Statistical Inverse Problems

Bayesian Inference

2024-01-31

Motivation

So, far we dealt with deterministic problems

produce single answer
assume there was no noise
no uncertainties in forward model

Reality is different

need to handle uncertainty
Bayesian inference provides a framework for principled handling of uncertainty
produces estimate for the posterior distribution—i.e, offers complete statistical description of all parameter values that are consistent with the data.

Uncertainty Quantification

Definition 11.1 (UQ). UQ is the composite task of assessing uncertainty in the computational estimate of a given quantity of interest (QoI).

Definition 11.2 (QoI). In an uncertainty quantification problem, we seek statistical information about a chosen output of interest. This statistic is know as the quantity of interest (QoI) and is usually defined by a high-dimensional integral. The QoI accounts for uncertainty in the model or process.

We can decompose UQ into a number of subtasks:

Quantify uncertainties in model inputs by specifying probability distributions.
Propagate input uncertainties through the model and quantify effects on the QoI.
Quantify variability in the true physical QoI
Aggregate uncertainties arising from different sources to appraise overall uncertainty (input, model, numerical errors, inherent variability)
Compute sensitivities of output variables with respect to input variables (forward UQ)

Account for uncertainty

Solve the deterministic model, with random perturbations of parameters/initial conditions/forcing;
Formulate and solve an inverse problem to seek the model parameters that minimize the difference between measurements and simulated observations.
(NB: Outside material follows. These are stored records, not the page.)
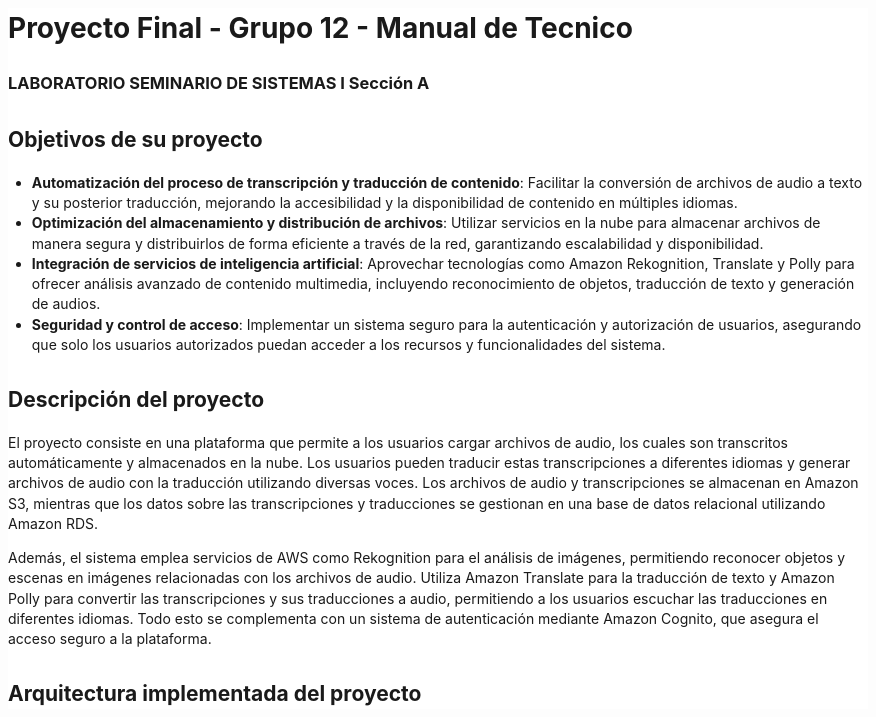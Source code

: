 # Proyecto Final - Grupo 12 - Manual de Tecnico

### LABORATORIO SEMINARIO DE SISTEMAS I Sección A

## Objetivos de su proyecto

* **Automatización del proceso de transcripción y traducción de contenido**: Facilitar la conversión de archivos de audio a texto y su posterior traducción, mejorando la accesibilidad y la disponibilidad de contenido en múltiples idiomas.
* **Optimización del almacenamiento y distribución de archivos**: Utilizar servicios en la nube para almacenar archivos de manera segura y distribuirlos de forma eficiente a través de la red, garantizando escalabilidad y disponibilidad.
* **Integración de servicios de inteligencia artificial**: Aprovechar tecnologías como Amazon Rekognition, Translate y Polly para ofrecer análisis avanzado de contenido multimedia, incluyendo reconocimiento de objetos, traducción de texto y generación de audios.
* **Seguridad y control de acceso**: Implementar un sistema seguro para la autenticación y autorización de usuarios, asegurando que solo los usuarios autorizados puedan acceder a los recursos y funcionalidades del sistema.

## Descripción del proyecto

El proyecto consiste en una plataforma que permite a los usuarios cargar archivos de audio, los cuales son transcritos automáticamente y almacenados en la nube. Los usuarios pueden traducir estas transcripciones a diferentes idiomas y generar archivos de audio con la traducción utilizando diversas voces. Los archivos de audio y transcripciones se almacenan en Amazon S3, mientras que los datos sobre las transcripciones y traducciones se gestionan en una base de datos relacional utilizando Amazon RDS.

Además, el sistema emplea servicios de AWS como Rekognition para el análisis de imágenes, permitiendo reconocer objetos y escenas en imágenes relacionadas con los archivos de audio. Utiliza Amazon Translate para la traducción de texto y Amazon Polly para convertir las transcripciones y sus traducciones a audio, permitiendo a los usuarios escuchar las traducciones en diferentes idiomas. Todo esto se complementa con un sistema de autenticación mediante Amazon Cognito, que asegura el acceso seguro a la plataforma.

## Arquitectura implementada del proyecto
This can be achieved by variational and by statistical approaches;
Starting from some prior knowledge (probabilities), use Bayesian analysis to compute a posterior distribution;

For UQ, we seek not just point estimates of the optimal, best-fit parameters but a complete statistical description of all parameter values that are consistent with the data;

The Bayesian approach does this by

reformulating the inverse problem as a problem in statistical inference,
incorporating uncertainties in the measurements, the forward model, and any prior information about the parameters.

The solution of this inverse problem is the set of so-called posterior probability densities of the parameters, describing updated uncertainty in the model parameters.
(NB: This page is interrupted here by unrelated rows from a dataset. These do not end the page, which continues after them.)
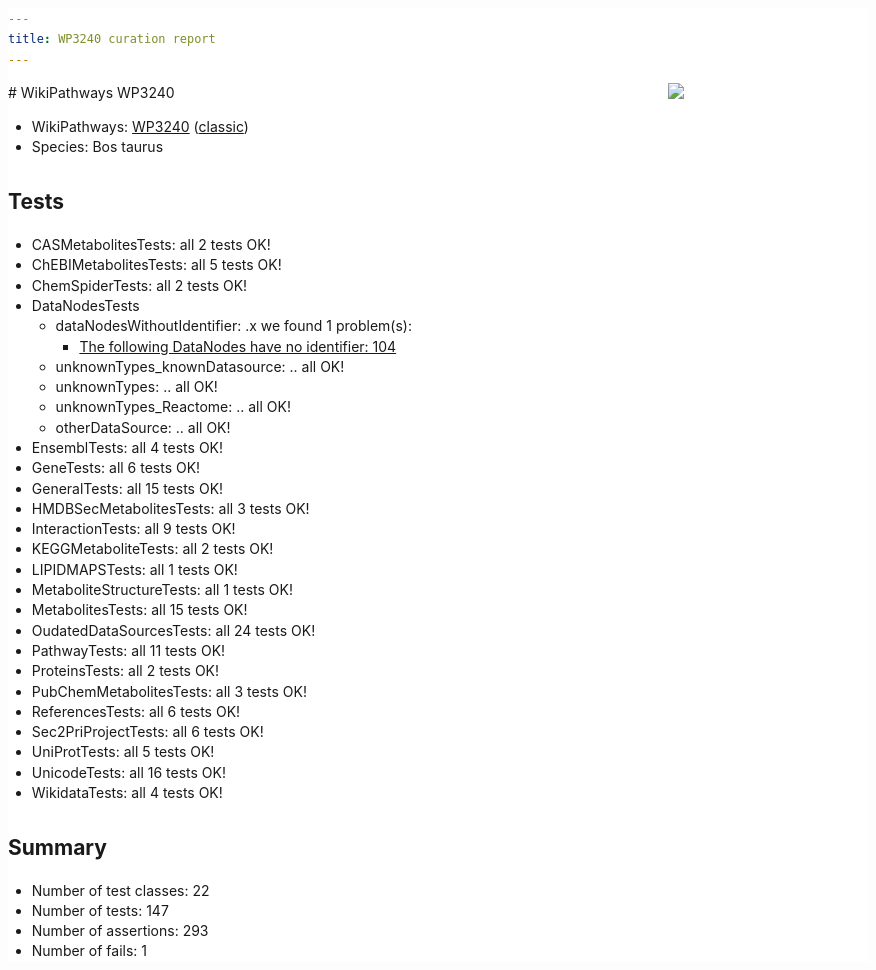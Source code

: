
 ```yaml
---
title: WP3240 curation report
---
```


<img style="float: right; width: 200px" src="https://upload.wikimedia.org/wikipedia/commons/thumb/8/83/Wplogo_with_text_500.png/640px-Wplogo_with_text_500.png" />
# WikiPathways WP3240

* WikiPathways: [WP3240](https://wikipathways.org/pathways/WP3240) ([classic](https://classic.wikipathways.org/instance/WP3240))
* Species: Bos taurus
## Tests
* CASMetabolitesTests: all 2 tests OK!
* ChEBIMetabolitesTests: all 5 tests OK!
* ChemSpiderTests: all 2 tests OK!
* DataNodesTests
    * dataNodesWithoutIdentifier: .x we found 1 problem(s):
        * [The following DataNodes have no identifier: 104](#6ac5cda4)
    * unknownTypes_knownDatasource: .. all OK!
    * unknownTypes: .. all OK!
    * unknownTypes_Reactome: .. all OK!
    * otherDataSource: .. all OK!
* EnsemblTests: all 4 tests OK!
* GeneTests: all 6 tests OK!
* GeneralTests: all 15 tests OK!
* HMDBSecMetabolitesTests: all 3 tests OK!
* InteractionTests: all 9 tests OK!
* KEGGMetaboliteTests: all 2 tests OK!
* LIPIDMAPSTests: all 1 tests OK!
* MetaboliteStructureTests: all 1 tests OK!
* MetabolitesTests: all 15 tests OK!
* OudatedDataSourcesTests: all 24 tests OK!
* PathwayTests: all 11 tests OK!
* ProteinsTests: all 2 tests OK!
* PubChemMetabolitesTests: all 3 tests OK!
* ReferencesTests: all 6 tests OK!
* Sec2PriProjectTests: all 6 tests OK!
* UniProtTests: all 5 tests OK!
* UnicodeTests: all 16 tests OK!
* WikidataTests: all 4 tests OK!


## Summary

* Number of test classes: 22
* Number of tests: 147
* Number of assertions: 293
* Number of fails: 1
Resulting uncertainty in the model parameters can be quantified, taking into account uncertainties

in the data
in the model,
and prior information.

A major challenge is uncertainty quantification for the large-scale design and inverse problems that underlie digital twins.

In fact Bayes’ Law provides not only the solution to an inverse problem,

but also a complete quantification of the solution’s uncertainty.
however, this can have a high computational cost because it most often relies on some kind of Monte Carlo simulation.

Bayesian approach

Bayesian analysis provides approach for models to learn from data

Capture our prior knowledge about a model.
Rigorously assess the plausibility of candidate model classes based on system data.
Finally, we can make robust probabilistic predictions that incorporate all uncertainties, allowing for better decision making and design.

Relevant for system identification, or parameter estimation, where the inverse problems are often ill-posed and many candidate models exist to describe the behavior of a system.

Estimation of uncertain parameters.
Prediction of future events.
Tests of hypotheses.
Decision making.

Bayesian Inference

In the most general case, where we want to perform Bayesian inference for the estimation of parameters (an inverse problem!), we simply replace the probabilities by the corresponding density functions.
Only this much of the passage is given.